# Goal of the exercise
Scan the records below. Copy every line in which the word "Plane" appears.

# Material for the task
= Beginning of Section =

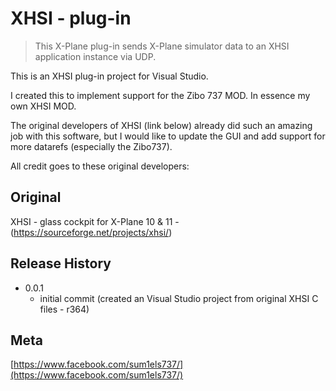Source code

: # XHSI - plug-in
> This X-Plane plug-in sends X-Plane simulator data to an XHSI application instance via UDP.

This is an XHSI plug-in project for Visual Studio.

I created this to implement support for the Zibo 737 MOD. In essence my own XHSI MOD.

The original developers of XHSI (link below) already did such an amazing job with this software, but I would like to update the GUI and add support for more datarefs (especially the Zibo737).

All credit goes to these original developers:

## Original
XHSI - glass cockpit for X-Plane 10 & 11 - (https://sourceforge.net/projects/xhsi/)


## Release History

* 0.0.1
    * initial commit (created an Visual Studio project from original XHSI C files - r364)

## Meta

[https://www.facebook.com/sum1els737/](https://www.facebook.com/sum1els737/)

= End of Section =

# Solution below
> This X-Plane plug-in sends X-Plane simulator data to an XHSI application instance via UDP.
XHSI - glass cockpit for X-Plane 10 & 11 - (https://sourceforge.net/projects/xhsi/)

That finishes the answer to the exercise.